**Exercise:** Omit all pictures, then retype the data exactly as given.

**Exercise data:**
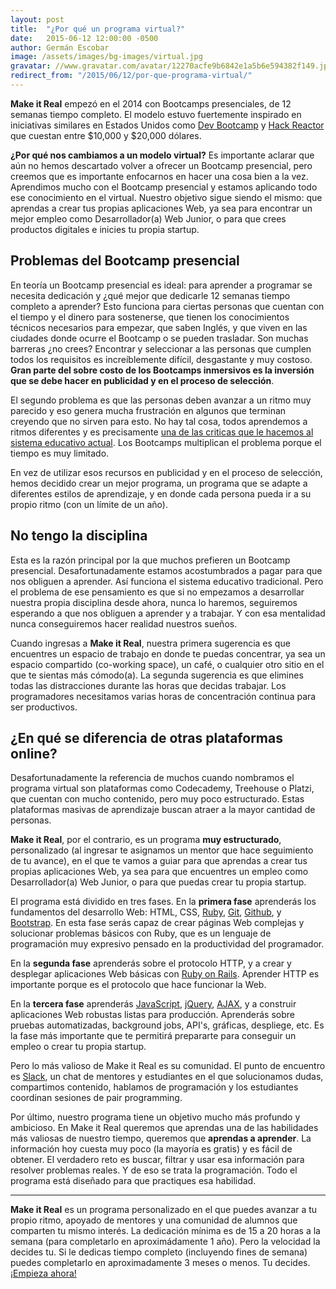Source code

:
 ```yaml
---
layout: post
title:  "¿Por qué un programa virtual?"
date:   2015-06-12 12:00:00 -0500
author: Germán Escobar
image: /assets/images/bg-images/virtual.jpg
gravatar: //www.gravatar.com/avatar/12270acfe9b6842e1a5b6e594382f149.jpg?s=80
redirect_from: "/2015/06/12/por-que-programa-virtual/"
---
```


**Make it Real** empezó en el 2014 con Bootcamps presenciales, de 12 semanas tiempo completo. El modelo estuvo fuertemente inspirado en iniciativas similares en Estados Unidos como [Dev Bootcamp](http://devbootcamp.com/) y [Hack Reactor](http://www.hackreactor.com/) que cuestan entre $10,000 y $20,000 dólares.<!-- more -->

**¿Por qué nos cambiamos a un modelo virtual?** Es importante aclarar que aún no hemos descartado volver a ofrecer un Bootcamp presencial, pero creemos que es importante enfocarnos en hacer una cosa bien a la vez. Aprendimos mucho con el Bootcamp presencial y estamos aplicando todo ese conocimiento en el virtual. Nuestro objetivo sigue siendo el mismo: que aprendas a crear tus propias aplicaciones Web, ya sea para encontrar un mejor empleo como Desarrollador(a) Web Junior, o para que crees productos digitales e inicies tu propia startup.

## Problemas del Bootcamp presencial

En teoría un Bootcamp presencial es ideal: para aprender a programar se necesita dedicación y ¿qué mejor que dedicarle 12 semanas tiempo completo a aprender? Esto funciona para ciertas personas que cuentan con el tiempo y el dinero para sostenerse, que tienen los conocimientos técnicos necesarios para empezar, que saben Inglés, y que viven en las ciudades donde ocurre el Bootcamp o se pueden trasladar. Son muchas barreras ¿no crees? Encontrar y seleccionar a las personas que cumplen todos los requisitos es increíblemente difícil, desgastante y muy costoso. **Gran parte del sobre costo de los Bootcamps inmersivos es la inversión que se debe hacer en publicidad y en el proceso de selección**.

El segundo problema es que las personas deben avanzar a un ritmo muy parecido y eso genera mucha frustración en algunos que terminan creyendo que no sirven para esto. No hay tal cosa, todos aprendemos a ritmos diferentes y es precisamente [una de las criticas que le hacemos al sistema educativo actual](http://germanescobar.net/2014/06/02/la-nueva-educacion). Los Bootcamps multiplican el problema porque el tiempo es muy limitado.

En vez de utilizar esos recursos en publicidad y en el proceso de selección, hemos decidido crear un mejor programa, un programa que se adapte a diferentes estilos de aprendizaje, y en donde cada persona pueda ir a su propio ritmo (con un límite de un año).

## No tengo la disciplina

Esta es la razón principal por la que muchos prefieren un Bootcamp presencial. Desafortunadamente estamos acostumbrados a pagar para que nos obliguen a aprender. Así funciona  el sistema educativo tradicional. Pero el problema de ese pensamiento es que si no empezamos a desarrollar nuestra propia disciplina desde ahora, nunca lo haremos, seguiremos esperando a que nos obliguen a aprender y a trabajar. Y con esa mentalidad nunca conseguiremos hacer realidad nuestros sueños.

Cuando ingresas a **Make it Real**, nuestra primera sugerencia es que encuentres un espacio de trabajo en donde te puedas concentrar, ya sea un espacio compartido (co-working space), un café, o cualquier otro sitio en el que te sientas más cómodo(a). La segunda sugerencia es que elimines todas las distracciones durante las horas que decidas trabajar. Los programadores necesitamos varias horas de concentración continua para ser productivos.


## ¿En qué se diferencia de otras plataformas online?

Desafortunadamente la referencia de muchos cuando nombramos el programa virtual son plataformas como Codecademy, Treehouse o Platzi, que cuentan con mucho contenido, pero muy poco estructurado. Estas plataformas masivas de aprendizaje buscan atraer a la mayor cantidad de personas.

**Make it Real**, por el contrario, es un programa **muy estructurado**, personalizado (al ingresar te asignamos un mentor que hace seguimiento de tu avance), en el que te vamos a guiar para que aprendas a crear tus propias aplicaciones Web, ya sea para que encuentres un empleo como Desarrollador(a) Web Junior, o para que puedas crear tu propia startup.

El programa está dividido en tres fases. En la **primera fase** aprenderás los fundamentos del desarrollo Web: HTML, CSS, [Ruby](https://www.ruby-lang.org/en/), [Git](http://git-scm.com/), [Github](https://github.com/), y [Bootstrap](http://getbootstrap.com/). En esta fase serás capaz de crear páginas Web complejas y solucionar problemas básicos con Ruby, que es un lenguaje de programación muy expresivo pensado en la productividad del programador.

En la **segunda fase** aprenderás sobre el protocolo HTTP, y a crear y desplegar aplicaciones Web básicas con [Ruby on Rails](http://rubyonrails.org/). Aprender HTTP es importante porque es el protocolo que hace funcionar la Web.

En la **tercera fase** aprenderás [JavaScript](https://es.wikipedia.org/wiki/JavaScript), [jQuery](https://jquery.com/), [AJAX](https://es.wikipedia.org/wiki/AJAX), y a construir aplicaciones Web robustas listas para producción. Aprenderás sobre pruebas automatizadas, background jobs, API's, gráficas, despliege, etc. Es la fase más importante que te permitirá prepararte para conseguir un empleo o crear tu propia startup.

Pero lo más valioso de Make it Real es su comunidad. El punto de encuentro es [Slack](https://slack.com/), un chat de mentores y estudiantes en el que solucionamos dudas, compartimos contenido, hablamos de programación y los estudiantes coordinan sesiones de pair programming.

Por último, nuestro programa tiene un objetivo mucho más profundo y ambicioso. En Make it Real queremos que aprendas una de las habilidades más valiosas de nuestro tiempo, queremos que **aprendas a aprender**. La información hoy cuesta muy poco (la mayoría es gratis) y es fácil de obtener. El verdadero reto es buscar, filtrar y usar esa información para resolver problemas reales. Y de eso se trata la programación. Todo el programa está diseñado para que practiques esa habilidad.

***

**Make it Real** es un programa personalizado en el que puedes avanzar a tu propio ritmo, apoyado de mentores y una comunidad de alumnos que comparten tu mismo interés. La dedicación mínima es de 15 a 20 horas a la semana (para completarlo en aproximádamente 1 año). Pero la velocidad la decides tu. Si le dedicas tiempo completo (incluyendo fines de semana) puedes completarlo en aproximadamente 3 meses o menos. Tu decides. <a href="http://makeitreal.camp/">¡Empieza ahora!</a>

**Exercise solution:**
Source code

:
 ```yaml
---
layout: post
title:  "¿Por qué un programa virtual?"
date:   2015-06-12 12:00:00 -0500
author: Germán Escobar
image: /assets/images/bg-images/virtual.jpg
gravatar: //www.gravatar.com/avatar/12270acfe9b6842e1a5b6e594382f149.jpg?s=80
redirect_from: "/2015/06/12/por-que-programa-virtual/"
---
```


**Make it Real** empezó en el 2014 con Bootcamps presenciales, de 12 semanas tiempo completo. El modelo estuvo fuertemente inspirado en iniciativas similares en Estados Unidos como [Dev Bootcamp](http://devbootcamp.com/) y [Hack Reactor](http://www.hackreactor.com/) que cuestan entre $10,000 y $20,000 dólares.<!-- more -->

**¿Por qué nos cambiamos a un modelo virtual?** Es importante aclarar que aún no hemos descartado volver a ofrecer un Bootcamp presencial, pero creemos que es importante enfocarnos en hacer una cosa bien a la vez. Aprendimos mucho con el Bootcamp presencial y estamos aplicando todo ese conocimiento en el virtual. Nuestro objetivo sigue siendo el mismo: que aprendas a crear tus propias aplicaciones Web, ya sea para encontrar un mejor empleo como Desarrollador(a) Web Junior, o para que crees productos digitales e inicies tu propia startup.

## Problemas del Bootcamp presencial

En teoría un Bootcamp presencial es ideal: para aprender a programar se necesita dedicación y ¿qué mejor que dedicarle 12 semanas tiempo completo a aprender? Esto funciona para ciertas personas que cuentan con el tiempo y el dinero para sostenerse, que tienen los conocimientos técnicos necesarios para empezar, que saben Inglés, y que viven en las ciudades donde ocurre el Bootcamp o se pueden trasladar. Son muchas barreras ¿no crees? Encontrar y seleccionar a las personas que cumplen todos los requisitos es increíblemente difícil, desgastante y muy costoso. **Gran parte del sobre costo de los Bootcamps inmersivos es la inversión que se debe hacer en publicidad y en el proceso de selección**.

El segundo problema es que las personas deben avanzar a un ritmo muy parecido y eso genera mucha frustración en algunos que terminan creyendo que no sirven para esto. No hay tal cosa, todos aprendemos a ritmos diferentes y es precisamente [una de las criticas que le hacemos al sistema educativo actual](http://germanescobar.net/2014/06/02/la-nueva-educacion). Los Bootcamps multiplican el problema porque el tiempo es muy limitado.

En vez de utilizar esos recursos en publicidad y en el proceso de selección, hemos decidido crear un mejor programa, un programa que se adapte a diferentes estilos de aprendizaje, y en donde cada persona pueda ir a su propio ritmo (con un límite de un año).

## No tengo la disciplina

Esta es la razón principal por la que muchos prefieren un Bootcamp presencial. Desafortunadamente estamos acostumbrados a pagar para que nos obliguen a aprender. Así funciona  el sistema educativo tradicional. Pero el problema de ese pensamiento es que si no empezamos a desarrollar nuestra propia disciplina desde ahora, nunca lo haremos, seguiremos esperando a que nos obliguen a aprender y a trabajar. Y con esa mentalidad nunca conseguiremos hacer realidad nuestros sueños.

Cuando ingresas a **Make it Real**, nuestra primera sugerencia es que encuentres un espacio de trabajo en donde te puedas concentrar, ya sea un espacio compartido (co-working space), un café, o cualquier otro sitio en el que te sientas más cómodo(a). La segunda sugerencia es que elimines todas las distracciones durante las horas que decidas trabajar. Los programadores necesitamos varias horas de concentración continua para ser productivos.


## ¿En qué se diferencia de otras plataformas online?

Desafortunadamente la referencia de muchos cuando nombramos el programa virtual son plataformas como Codecademy, Treehouse o Platzi, que cuentan con mucho contenido, pero muy poco estructurado. Estas plataformas masivas de aprendizaje buscan atraer a la mayor cantidad de personas.

**Make it Real**, por el contrario, es un programa **muy estructurado**, personalizado (al ingresar te asignamos un mentor que hace seguimiento de tu avance), en el que te vamos a guiar para que aprendas a crear tus propias aplicaciones Web, ya sea para que encuentres un empleo como Desarrollador(a) Web Junior, o para que puedas crear tu propia startup.

El programa está dividido en tres fases. En la **primera fase** aprenderás los fundamentos del desarrollo Web: HTML, CSS, [Ruby](https://www.ruby-lang.org/en/), [Git](http://git-scm.com/), [Github](https://github.com/), y [Bootstrap](http://getbootstrap.com/). En esta fase serás capaz de crear páginas Web complejas y solucionar problemas básicos con Ruby, que es un lenguaje de programación muy expresivo pensado en la productividad del programador.

En la **segunda fase** aprenderás sobre el protocolo HTTP, y a crear y desplegar aplicaciones Web básicas con [Ruby on Rails](http://rubyonrails.org/). Aprender HTTP es importante porque es el protocolo que hace funcionar la Web.

En la **tercera fase** aprenderás [JavaScript](https://es.wikipedia.org/wiki/JavaScript), [jQuery](https://jquery.com/), [AJAX](https://es.wikipedia.org/wiki/AJAX), y a construir aplicaciones Web robustas listas para producción. Aprenderás sobre pruebas automatizadas, background jobs, API's, gráficas, despliege, etc. Es la fase más importante que te permitirá prepararte para conseguir un empleo o crear tu propia startup.

Pero lo más valioso de Make it Real es su comunidad. El punto de encuentro es [Slack](https://slack.com/), un chat de mentores y estudiantes en el que solucionamos dudas, compartimos contenido, hablamos de programación y los estudiantes coordinan sesiones de pair programming.

Por último, nuestro programa tiene un objetivo mucho más profundo y ambicioso. En Make it Real queremos que aprendas una de las habilidades más valiosas de nuestro tiempo, queremos que **aprendas a aprender**. La información hoy cuesta muy poco (la mayoría es gratis) y es fácil de obtener. El verdadero reto es buscar, filtrar y usar esa información para resolver problemas reales. Y de eso se trata la programación. Todo el programa está diseñado para que practiques esa habilidad.

***

**Make it Real** es un programa personalizado en el que puedes avanzar a tu propio ritmo, apoyado de mentores y una comunidad de alumnos que comparten tu mismo interés. La dedicación mínima es de 15 a 20 horas a la semana (para completarlo en aproximádamente 1 año). Pero la velocidad la decides tu. Si le dedicas tiempo completo (incluyendo fines de semana) puedes completarlo en aproximadamente 3 meses o menos. Tu decides. <a href="http://makeitreal.camp/">¡Empieza ahora!</a>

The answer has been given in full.